Italian Cooking and Living

Photograph Italian Culinary Institue,
All Rights Reserved Courtesy of Cooking and Living
June / July 2005 Issue

As I write my story, I am still in awe about what happened to me on my journey to Italy. I will begin my story with my grandmother, Lucia Scuncio, whom I did not know. She died of influenza when my mother, Philomena, was only 5 years old. I knew of her only in a photograph that I was given two years ago by a distant cousin, and that her grave number was 1648. The journey started here.

After doing research in the archives, I discovered her death certificate and learned that she died September 30, 1913. The same week, my daughter Gina told me she was expecting a baby and that her due date was September 30. Chloe Lucia was born September 30, the date my grandmother died. The nurse who took care of my daughter and our miracle baby was named Lucia.

These coincidences sent me on a mission to Italy. After spending two wonderful weeks in Sorrento with my husband and daughter, we decided to visit Prata Sannita on the last Wednesday of the vacation, a small town in Caserta where my grandparents were born. As we approached the paese, my heart and soul were in a state of disbelief that I would be visiting the place where my grandparents were born.

We traveled to City Hall to inquire about my grandparents, Pasquale and Lucia Scuncio. As we asked for the birth certificates of my grandparents, a young woman behind us in line spoke out. She told us she was Maria Rosa Scuncio. “I am your cousin,” she said. She was there at the exact same time getting a certificate for her daughter, Antonella.

The feelings that we all experienced that moment are unexplainable. It was a miracle, a gift from God. Everyone was crying, and this moment in time reunited a family. I knew in my heart that my grandmother had taken me by the hand—from the moment I was given her photograph to my destination in Prata Sannita.

We visited six Scuncio families, going from house to house. I saw the house where my grandfather was born. We had dinner at Maria Rosa’s house with everything fresh from their land— antipasti, pasta, meats, cheese, wine; and most of all a warmth and love none of us had ever experienced.

As we left for Sorrento that night, the tears of joy and love overwhelmed us.
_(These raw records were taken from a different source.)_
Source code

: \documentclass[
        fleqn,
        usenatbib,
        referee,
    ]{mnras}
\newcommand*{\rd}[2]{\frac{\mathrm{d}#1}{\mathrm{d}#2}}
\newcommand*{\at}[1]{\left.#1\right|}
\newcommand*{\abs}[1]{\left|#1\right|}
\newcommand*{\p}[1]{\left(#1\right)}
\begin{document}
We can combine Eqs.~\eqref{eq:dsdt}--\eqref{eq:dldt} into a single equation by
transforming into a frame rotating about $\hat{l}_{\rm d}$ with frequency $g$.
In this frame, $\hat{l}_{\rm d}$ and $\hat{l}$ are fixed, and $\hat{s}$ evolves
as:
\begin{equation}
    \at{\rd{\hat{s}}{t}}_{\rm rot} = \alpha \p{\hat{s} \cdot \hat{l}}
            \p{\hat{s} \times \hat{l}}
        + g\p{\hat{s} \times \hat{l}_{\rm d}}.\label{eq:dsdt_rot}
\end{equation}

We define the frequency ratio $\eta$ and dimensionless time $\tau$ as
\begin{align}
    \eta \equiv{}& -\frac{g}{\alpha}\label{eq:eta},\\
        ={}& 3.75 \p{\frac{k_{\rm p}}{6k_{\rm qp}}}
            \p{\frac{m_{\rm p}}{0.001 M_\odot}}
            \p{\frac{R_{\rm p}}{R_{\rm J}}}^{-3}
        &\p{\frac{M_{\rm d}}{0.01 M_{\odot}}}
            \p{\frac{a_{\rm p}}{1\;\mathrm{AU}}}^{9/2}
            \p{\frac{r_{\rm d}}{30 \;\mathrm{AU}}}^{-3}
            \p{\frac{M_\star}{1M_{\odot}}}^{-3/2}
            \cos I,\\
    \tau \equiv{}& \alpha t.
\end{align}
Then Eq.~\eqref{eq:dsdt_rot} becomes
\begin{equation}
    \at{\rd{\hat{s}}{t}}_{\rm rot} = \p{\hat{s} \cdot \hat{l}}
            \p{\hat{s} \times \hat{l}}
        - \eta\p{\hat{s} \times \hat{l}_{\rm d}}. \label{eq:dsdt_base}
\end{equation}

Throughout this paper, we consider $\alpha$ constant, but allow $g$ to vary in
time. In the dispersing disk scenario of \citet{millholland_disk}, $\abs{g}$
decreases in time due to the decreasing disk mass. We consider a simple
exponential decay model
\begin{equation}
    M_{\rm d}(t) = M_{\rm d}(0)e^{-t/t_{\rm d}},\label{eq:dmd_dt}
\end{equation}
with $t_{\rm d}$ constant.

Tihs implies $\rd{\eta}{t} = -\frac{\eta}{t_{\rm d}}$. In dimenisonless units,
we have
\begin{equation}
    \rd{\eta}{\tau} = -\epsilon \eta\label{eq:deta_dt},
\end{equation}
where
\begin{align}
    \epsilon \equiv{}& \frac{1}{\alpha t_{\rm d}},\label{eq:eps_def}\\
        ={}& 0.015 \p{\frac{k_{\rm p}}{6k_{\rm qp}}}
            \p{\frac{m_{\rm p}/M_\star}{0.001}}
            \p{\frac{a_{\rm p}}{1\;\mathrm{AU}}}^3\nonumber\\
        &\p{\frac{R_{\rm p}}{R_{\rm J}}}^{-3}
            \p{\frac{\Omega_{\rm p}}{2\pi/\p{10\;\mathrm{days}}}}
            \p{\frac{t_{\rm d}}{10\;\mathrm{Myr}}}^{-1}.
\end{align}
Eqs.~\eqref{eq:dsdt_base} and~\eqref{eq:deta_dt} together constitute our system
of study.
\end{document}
It was a place in time that God gave to me to find my roots. My daughter Lauren now visits my family often. She has also fallen in love with Italy and has a passion of her own, called Cooking Vacations—a venture she is pursuing to help people visit this beautiful part of our universe. Our family now calls one another frequently —we share recipes and photographs, and we visit often. My life circle is now complete.